You can just drop PromiseKit.xcodeproj into your project and then add PromiseKit.framework to your app’s embedded frameworks.

PromiseKit vs. Xcode

PromiseKit contains Swift, so there have been rev-lock issues with Xcode:

PromiseKit Swift Xcode CI Status Release Notes
6 3.1, 3.2, 3.3, 4.x 8.3, 9.x, 10.x ci-master 2018/02
5 3.1, 3.2, 3.3, 4.x 8.3, 9.x Deprecated n/a
4† 3.0, 3.1, 3.2, 3.3, 4.x 8.x, 9.x ci-master 2016/09
3 2.x 7.x, 8.0 ci-swift2 2015/10
2 1.x 7.x Deprecated 2015/10
1‡ N/A * ci-legacy

† Probably supports Xcode 10 and Swift 4.2, if not, PR welcome.

‡ PromiseKit 1 is pure Objective-C and thus can be used with any Xcode, it is also your only choice if you need to support iOS 7 or below.

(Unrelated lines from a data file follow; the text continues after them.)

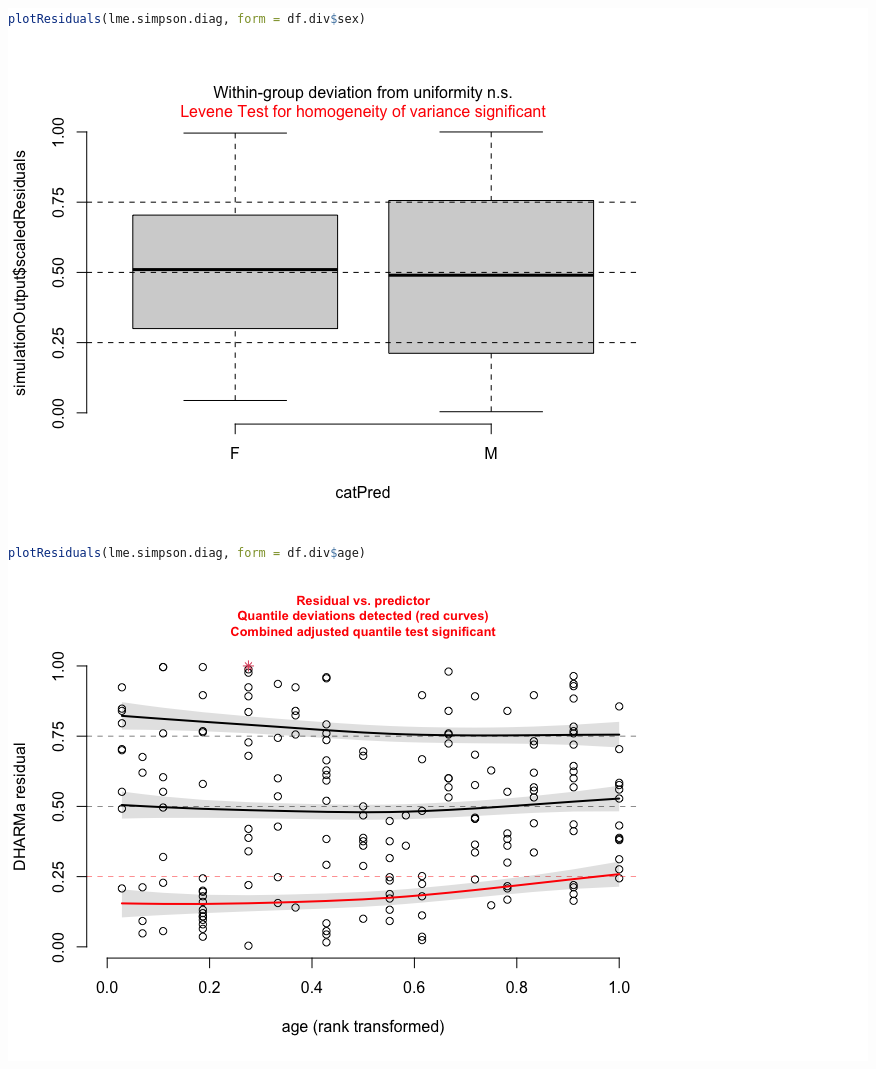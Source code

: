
 ``` r
plotResiduals(lme.simpson.diag, form = df.div$sex)
```

![](5--Simpson-Dominance_files/figure-gfm/unnamed-chunk-10-5.png)

``` r
plotResiduals(lme.simpson.diag, form = df.div$age)
```

![](5--Simpson-Dominance_files/figure-gfm/unnamed-chunk-10-6.png)
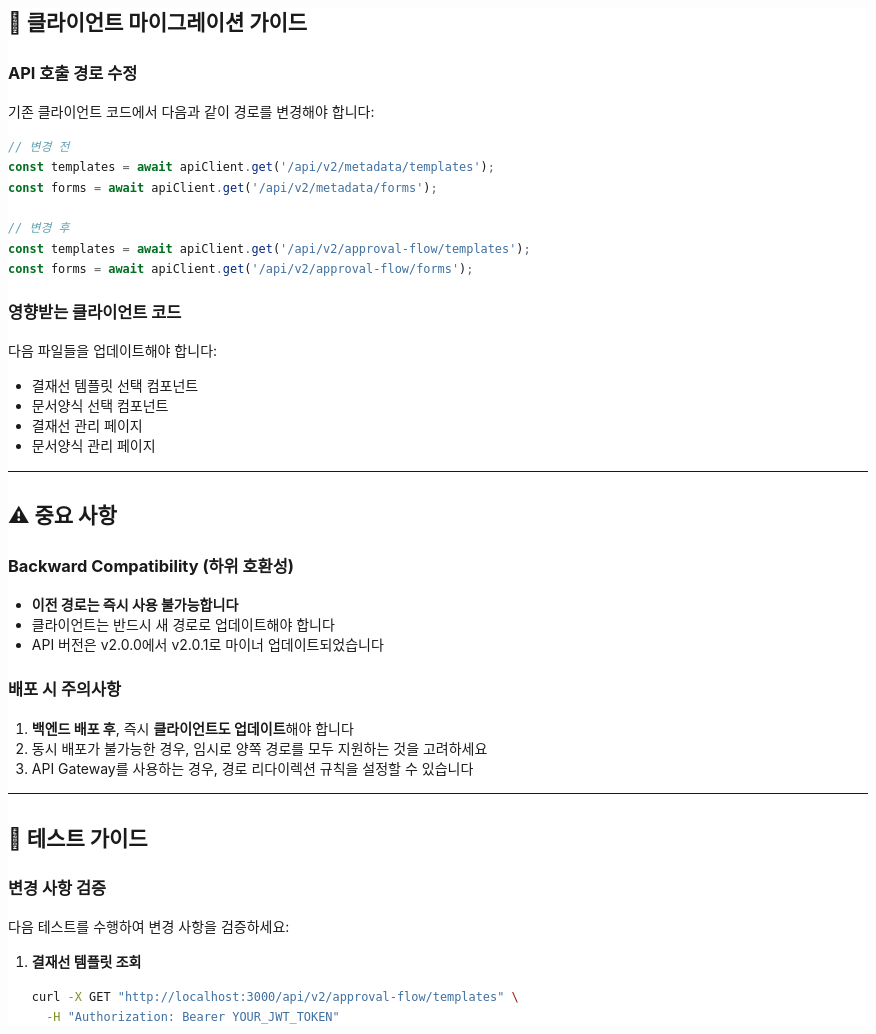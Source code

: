 ## 🔧 클라이언트 마이그레이션 가이드

### API 호출 경로 수정

기존 클라이언트 코드에서 다음과 같이 경로를 변경해야 합니다:

```typescript
// 변경 전
const templates = await apiClient.get('/api/v2/metadata/templates');
const forms = await apiClient.get('/api/v2/metadata/forms');

// 변경 후
const templates = await apiClient.get('/api/v2/approval-flow/templates');
const forms = await apiClient.get('/api/v2/approval-flow/forms');
```

### 영향받는 클라이언트 코드

다음 파일들을 업데이트해야 합니다:

- 결재선 템플릿 선택 컴포넌트
- 문서양식 선택 컴포넌트
- 결재선 관리 페이지
- 문서양식 관리 페이지

---

## ⚠️ 중요 사항

### Backward Compatibility (하위 호환성)

- **이전 경로는 즉시 사용 불가능합니다**
- 클라이언트는 반드시 새 경로로 업데이트해야 합니다
- API 버전은 v2.0.0에서 v2.0.1로 마이너 업데이트되었습니다

### 배포 시 주의사항

1. **백엔드 배포 후**, 즉시 **클라이언트도 업데이트**해야 합니다
2. 동시 배포가 불가능한 경우, 임시로 양쪽 경로를 모두 지원하는 것을 고려하세요
3. API Gateway를 사용하는 경우, 경로 리다이렉션 규칙을 설정할 수 있습니다

---

## 🧪 테스트 가이드

### 변경 사항 검증

다음 테스트를 수행하여 변경 사항을 검증하세요:

1. **결재선 템플릿 조회**

    ```bash
    curl -X GET "http://localhost:3000/api/v2/approval-flow/templates" \
      -H "Authorization: Bearer YOUR_JWT_TOKEN"
    ```
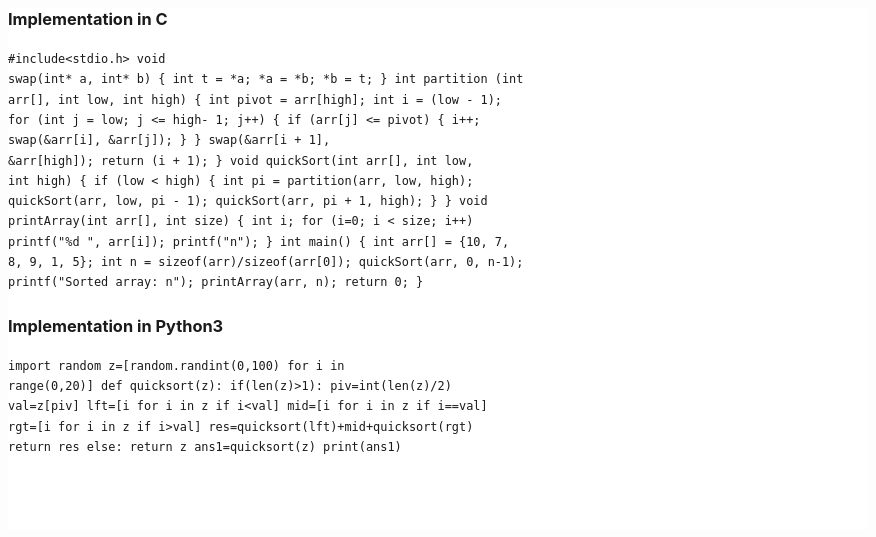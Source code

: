 </code></pre><h3 id="implementation-in-c">Implementation in C</h3><pre><code class="language-c">#include&lt;stdio.h&gt;
void swap(int* a, int* b)
{
int t = *a;
*a = *b;
*b = t;
}
int partition (int arr[], int low, int high)
{
int pivot = arr[high];
int i = (low - 1);
for (int j = low; j &lt;= high- 1; j++)
{
if (arr[j] &lt;= pivot)
{
i++;
swap(&amp;arr[i], &amp;arr[j]);
}
}
swap(&amp;arr[i + 1], &amp;arr[high]);
return (i + 1);
}
void quickSort(int arr[], int low, int high)
{
if (low &lt; high)
{
int pi = partition(arr, low, high);
quickSort(arr, low, pi - 1);
quickSort(arr, pi + 1, high);
}
}
void printArray(int arr[], int size)
{
int i;
for (i=0; i &lt; size; i++)
printf("%d ", arr[i]);
printf("n");
}
int main()
{
int arr[] = {10, 7, 8, 9, 1, 5};
int n = sizeof(arr)/sizeof(arr[0]);
quickSort(arr, 0, n-1);
printf("Sorted array: n");
printArray(arr, n);
return 0;
}
</code></pre><h3 id="implementation-in-python3">Implementation in Python3</h3><pre><code>import random
z=[random.randint(0,100) for i in range(0,20)]
def quicksort(z):
if(len(z)&gt;1):
piv=int(len(z)/2)
val=z[piv]
lft=[i for i in z if i&lt;val]
mid=[i for i in z if i==val]
rgt=[i for i in z if i&gt;val]
res=quicksort(lft)+mid+quicksort(rgt)
return res
else:
return z
ans1=quicksort(z)
print(ans1)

We also maintain a series of branches to aid migration for PromiseKit 2:

Xcode Swift PromiseKit Branch CI Status
8.0 2.3 2 swift-2.3-minimal-changes ci-23
7.3 2.2 2 swift-2.2-minimal-changes ci-22
7.2 2.2 2 swift-2.2-minimal-changes ci-22
7.1 2.1 2 swift-2.0-minimal-changes ci-20
7.0 2.0 2 swift-2.0-minimal-changes ci-20

We do not usually backport fixes to these branches, but pull requests are welcome.

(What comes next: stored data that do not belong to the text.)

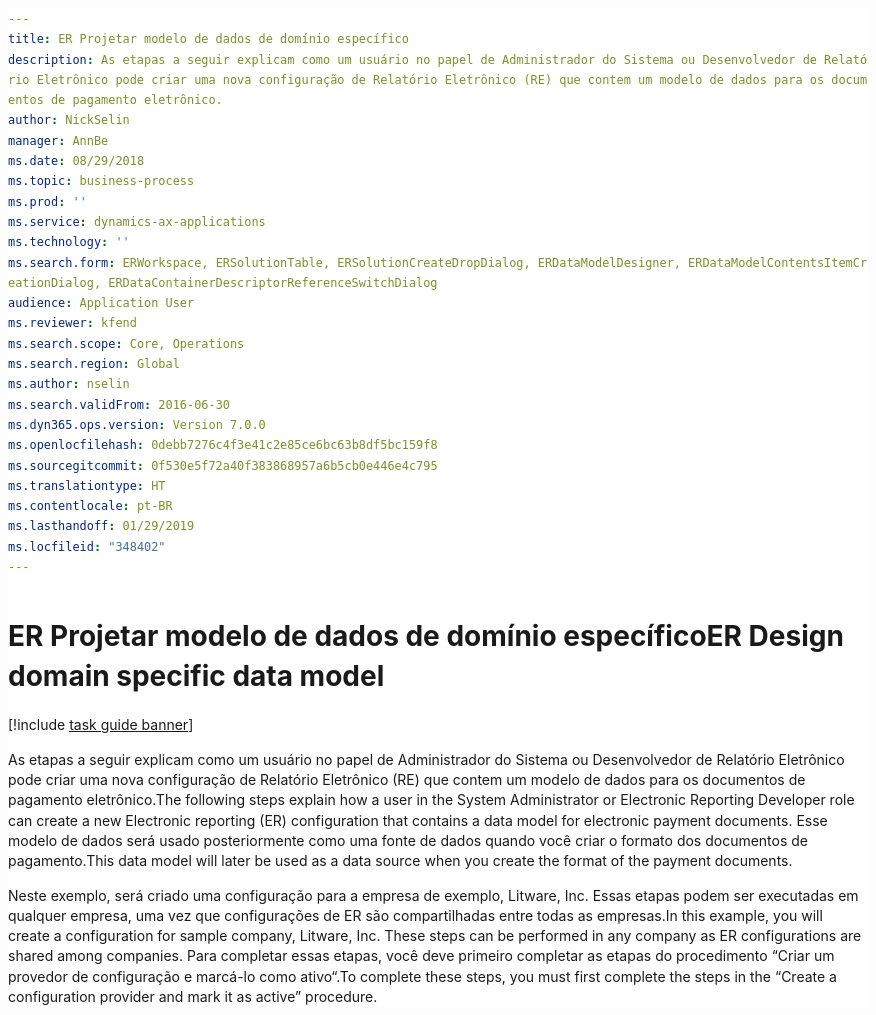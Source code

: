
 ```yaml
---
title: ER Projetar modelo de dados de domínio específico
description: As etapas a seguir explicam como um usuário no papel de Administrador do Sistema ou Desenvolvedor de Relatório Eletrônico pode criar uma nova configuração de Relatório Eletrônico (RE) que contem um modelo de dados para os documentos de pagamento eletrônico.
author: NickSelin
manager: AnnBe
ms.date: 08/29/2018
ms.topic: business-process
ms.prod: ''
ms.service: dynamics-ax-applications
ms.technology: ''
ms.search.form: ERWorkspace, ERSolutionTable, ERSolutionCreateDropDialog, ERDataModelDesigner, ERDataModelContentsItemCreationDialog, ERDataContainerDescriptorReferenceSwitchDialog
audience: Application User
ms.reviewer: kfend
ms.search.scope: Core, Operations
ms.search.region: Global
ms.author: nselin
ms.search.validFrom: 2016-06-30
ms.dyn365.ops.version: Version 7.0.0
ms.openlocfilehash: 0debb7276c4f3e41c2e85ce6bc63b8df5bc159f8
ms.sourcegitcommit: 0f530e5f72a40f383868957a6b5cb0e446e4c795
ms.translationtype: HT
ms.contentlocale: pt-BR
ms.lasthandoff: 01/29/2019
ms.locfileid: "348402"
---
```

# <a name="er-design-domain-specific-data-model"></a><span data-ttu-id="9f3d5-103">ER Projetar modelo de dados de domínio específico</span><span class="sxs-lookup"><span data-stu-id="9f3d5-103">ER Design domain specific data model</span></span>

[!include [task guide banner](../../includes/task-guide-banner.md)]

<span data-ttu-id="9f3d5-104">As etapas a seguir explicam como um usuário no papel de Administrador do Sistema ou Desenvolvedor de Relatório Eletrônico pode criar uma nova configuração de Relatório Eletrônico (RE) que contem um modelo de dados para os documentos de pagamento eletrônico.</span><span class="sxs-lookup"><span data-stu-id="9f3d5-104">The following steps explain how a user in the System Administrator or Electronic Reporting Developer role can create a new Electronic reporting (ER) configuration that contains a data model for electronic payment documents.</span></span> <span data-ttu-id="9f3d5-105">Esse modelo de dados será usado posteriormente como uma fonte de dados quando você criar o formato dos documentos de pagamento.</span><span class="sxs-lookup"><span data-stu-id="9f3d5-105">This data model will later be used as a data source when you create the format of the payment documents.</span></span>



<span data-ttu-id="9f3d5-106">Neste exemplo, será criado uma configuração para a empresa de exemplo, Litware, Inc. Essas etapas podem ser executadas em qualquer empresa, uma vez que configurações de ER são compartilhadas entre todas as empresas.</span><span class="sxs-lookup"><span data-stu-id="9f3d5-106">In this example, you will create a configuration for sample company, Litware, Inc. These steps can be performed in any company as ER configurations are shared among companies.</span></span> <span data-ttu-id="9f3d5-107">Para completar essas etapas, você deve primeiro completar as etapas do procedimento “Criar um provedor de configuração e marcá-lo como ativo“.</span><span class="sxs-lookup"><span data-stu-id="9f3d5-107">To complete these steps, you must first complete the steps in the “Create a configuration provider and mark it as active” procedure.</span></span>
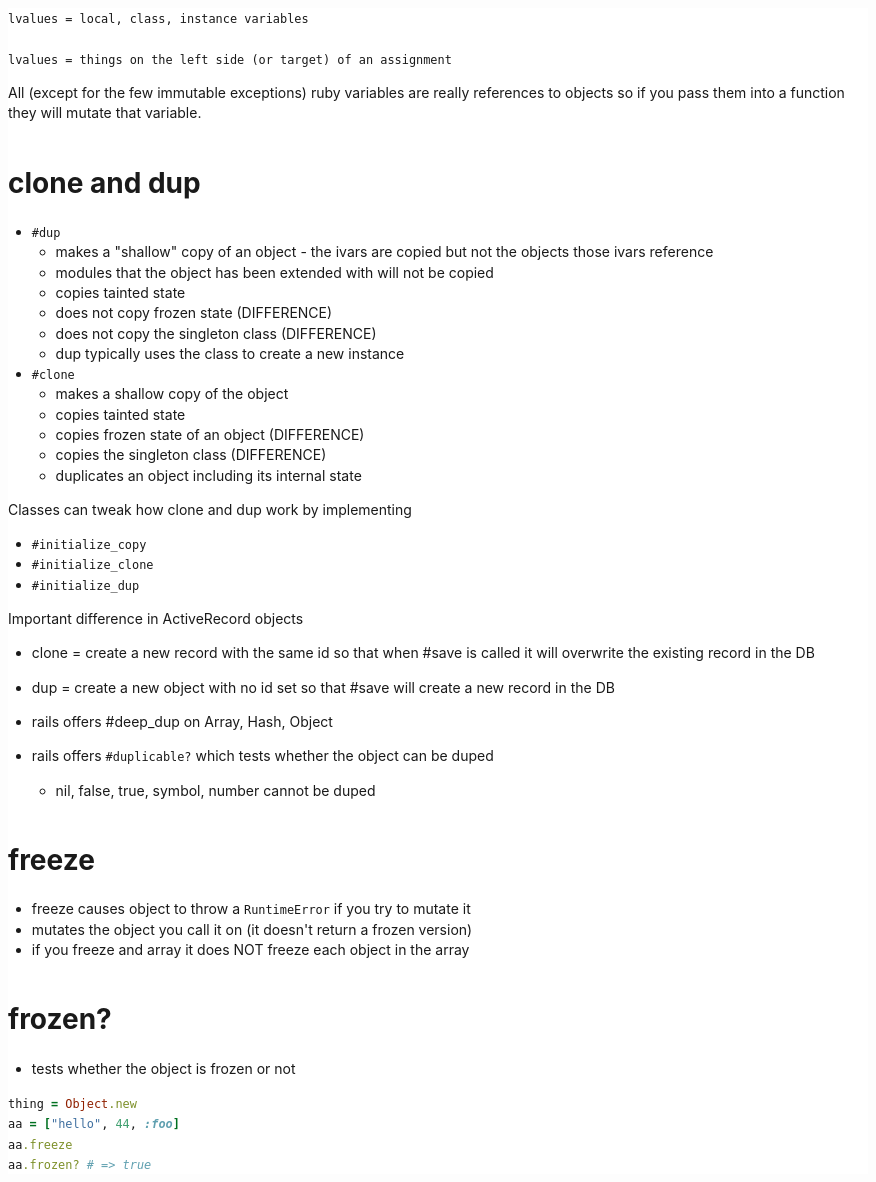     lvalues = local, class, instance variables

    lvalues = things on the left side (or target) of an assignment

All (except for the few immutable exceptions) ruby variables are really
references to objects so if you pass them into a function they will mutate that
variable.

# clone and dup

- `#dup`
    - makes a "shallow" copy of an object - the ivars are copied but not the
      objects those ivars reference
    - modules that the object has been extended with will not be copied
    - copies tainted state
    - does not copy frozen state (DIFFERENCE)
    - does not copy the singleton class (DIFFERENCE)
    - dup typically uses the class to create a new instance
- `#clone`
    - makes a shallow copy of the object
    - copies tainted state
    - copies frozen state of an object (DIFFERENCE)
    - copies the singleton class (DIFFERENCE)
    - duplicates an object including its internal state

Classes can tweak how clone and dup work by implementing

- `#initialize_copy`
- `#initialize_clone`
- `#initialize_dup`

Important difference in ActiveRecord objects

- clone = create a new record with the same id so that when #save is called it
  will overwrite the existing record in the DB
- dup = create a new object with no id set so that #save will create a new
  record in the DB

- rails offers #deep_dup on Array, Hash, Object

- rails offers `#duplicable?` which tests whether the object can be duped
    - nil, false, true, symbol, number cannot be duped

# freeze

- freeze causes object to throw a `RuntimeError` if you try to mutate it
- mutates the object you call it on (it doesn't return a frozen version)
- if you freeze and array it does NOT freeze each object in the array

# frozen?

- tests whether the object is frozen or not

```ruby
thing = Object.new
aa = ["hello", 44, :foo]
aa.freeze
aa.frozen? # => true
```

Xcode 8 / Swift 2.3 or Xcode 7

# CocoaPods
swift_version = "2.3"
pod "PromiseKit", "~> 3.5"

# Carthage
github "mxcl/PromiseKit" ~> 3.5

Using Git Submodules for PromiseKit’s Extensions

Note: This is a more advanced technique.

If you use CocoaPods and a few PromiseKit extensions, then importing PromiseKit causes that module to import all the extension frameworks. Thus, if you have an app and a few app extensions (e.g., iOS app, iOS watch extension, iOS Today extension) then all your final products that use PromiseKit will have forced dependencies on all the Apple frameworks that PromiseKit provides extensions for.

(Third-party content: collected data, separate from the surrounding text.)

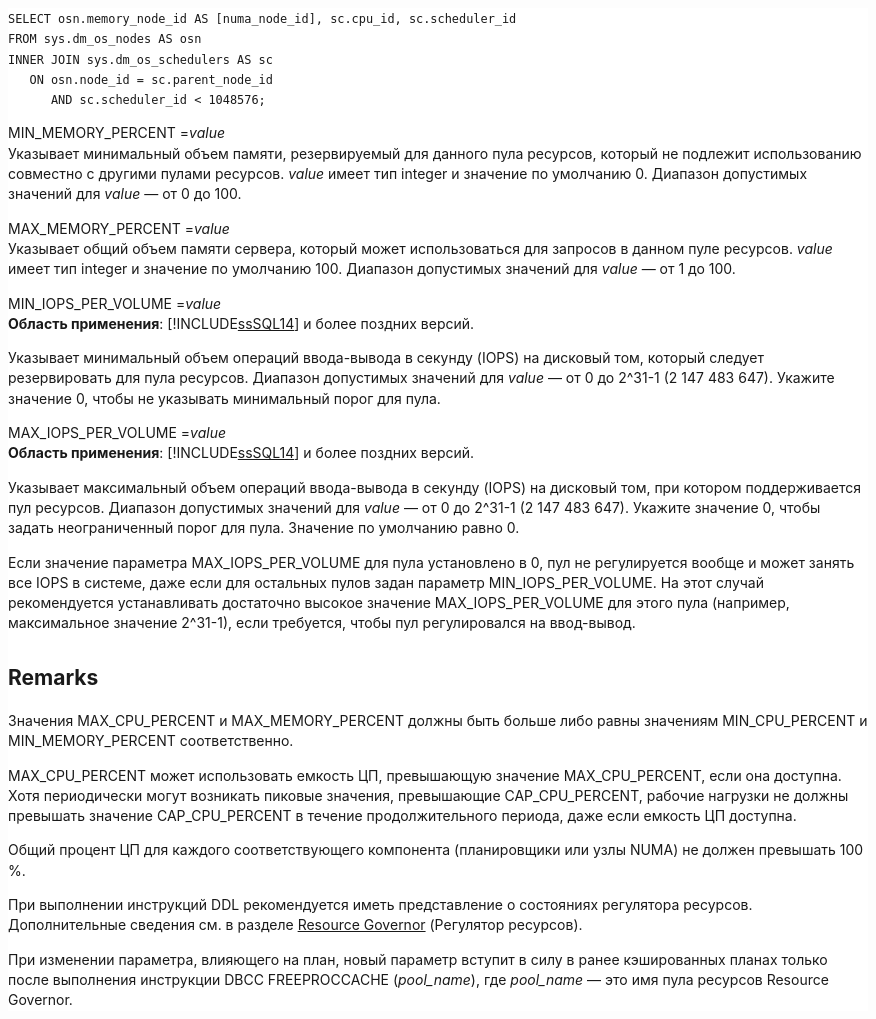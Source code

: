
 ```  
SELECT osn.memory_node_id AS [numa_node_id], sc.cpu_id, sc.scheduler_id  
FROM sys.dm_os_nodes AS osn  
INNER JOIN sys.dm_os_schedulers AS sc 
   ON osn.node_id = sc.parent_node_id 
      AND sc.scheduler_id < 1048576;  
```  
  
 MIN_MEMORY_PERCENT =*value*  
 Указывает минимальный объем памяти, резервируемый для данного пула ресурсов, который не подлежит использованию совместно с другими пулами ресурсов. *value* имеет тип integer и значение по умолчанию 0. Диапазон допустимых значений для *value* — от 0 до 100.  
  
 MAX_MEMORY_PERCENT =*value*  
 Указывает общий объем памяти сервера, который может использоваться для запросов в данном пуле ресурсов. *value* имеет тип integer и значение по умолчанию 100. Диапазон допустимых значений для *value* — от 1 до 100.  
  
 MIN_IOPS_PER_VOLUME =*value*  
 **Область применения**: [!INCLUDE[ssSQL14](../../includes/sssql14-md.md)] и более поздних версий.  
  
 Указывает минимальный объем операций ввода-вывода в секунду (IOPS) на дисковый том, который следует резервировать для пула ресурсов. Диапазон допустимых значений для *value* — от 0 до 2^31-1 (2 147 483 647). Укажите значение 0, чтобы не указывать минимальный порог для пула.  
  
 MAX_IOPS_PER_VOLUME =*value*  
 **Область применения**: [!INCLUDE[ssSQL14](../../includes/sssql14-md.md)] и более поздних версий.  
  
 Указывает максимальный объем операций ввода-вывода в секунду (IOPS) на дисковый том, при котором поддерживается пул ресурсов. Диапазон допустимых значений для *value* — от 0 до 2^31-1 (2 147 483 647). Укажите значение 0, чтобы задать неограниченный порог для пула. Значение по умолчанию равно 0.  
  
 Если значение параметра MAX_IOPS_PER_VOLUME для пула установлено в 0, пул не регулируется вообще и может занять все IOPS в системе, даже если для остальных пулов задан параметр MIN_IOPS_PER_VOLUME. На этот случай рекомендуется устанавливать достаточно высокое значение MAX_IOPS_PER_VOLUME для этого пула (например, максимальное значение 2^31-1), если требуется, чтобы пул регулировался на ввод-вывод.  
  
## <a name="remarks"></a>Remarks  
 Значения MAX_CPU_PERCENT и MAX_MEMORY_PERCENT должны быть больше либо равны значениям MIN_CPU_PERCENT и MIN_MEMORY_PERCENT соответственно.  
  
 MAX_CPU_PERCENT может использовать емкость ЦП, превышающую значение MAX_CPU_PERCENT, если она доступна. Хотя периодически могут возникать пиковые значения, превышающие CAP_CPU_PERCENT, рабочие нагрузки не должны превышать значение CAP_CPU_PERCENT в течение продолжительного периода, даже если емкость ЦП доступна.  
  
 Общий процент ЦП для каждого соответствующего компонента (планировщики или узлы NUMA) не должен превышать 100 %.  
  
 При выполнении инструкций DDL рекомендуется иметь представление о состояниях регулятора ресурсов. Дополнительные сведения см. в разделе [Resource Governor](../../relational-databases/resource-governor/resource-governor.md) (Регулятор ресурсов).  
  
 При изменении параметра, влияющего на план, новый параметр вступит в силу в ранее кэшированных планах только после выполнения инструкции DBCC FREEPROCCACHE (*pool_name*), где *pool_name* — это имя пула ресурсов Resource Governor.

This isn’t that bad, but every framework that loads entails overhead and lengthens startup time.

It’s both better and worse with Carthage. We build individual micro-frameworks for each PromiseKit extension, so your final products link against only the Apple frameworks that they actually need. However, Apple has advised that apps link only against “about 12” frameworks for performance reasons. So with Carthage, we are worse off on this metric.

The solution is to instead import only CorePromise:

# CocoaPods
pod "PromiseKit/CorePromise"

# Carthage
github "mxcl/PromiseKit"
# ^^ for Carthage *only* have this

And to use the extensions you need via git submodules:

git submodule init
git submodule add https://github.com/PromiseKit/UIKit Submodules/PMKUIKit

Then in Xcode you can add these sources to your targets on a per-target basis.

Then when you pod update, ensure that you also update your submodules:

pod update && git submodule update --recursive --remote

Release History

6.0 Feb 13th, 2018

3.0 Oct 1st, 2015

In Swift 2.0 catch and defer became reserved keywords mandating we rename our functions with these names. This forced a major semantic version change on PromiseKit and thus we took the opportunity to make other minor (source compatibility breaking) improvements.

Thus if you cannot afford to adapt to PromiseKit 3 but still want to use Xcode-7.0/Swift-2.0 we provide a minimal changes branch where catch and defer are renamed catch_ and defer_ and all other changes are the bare minimum to make PromiseKit 2 compile against Swift 2.

If you still are using Xcode 6 and Swift 1.2 then use PromiseKit 2.

2.0 May 14th, 2015

PromiseKit 2 announcement post.

Swift 1.2 support. Xcode 6.3 required.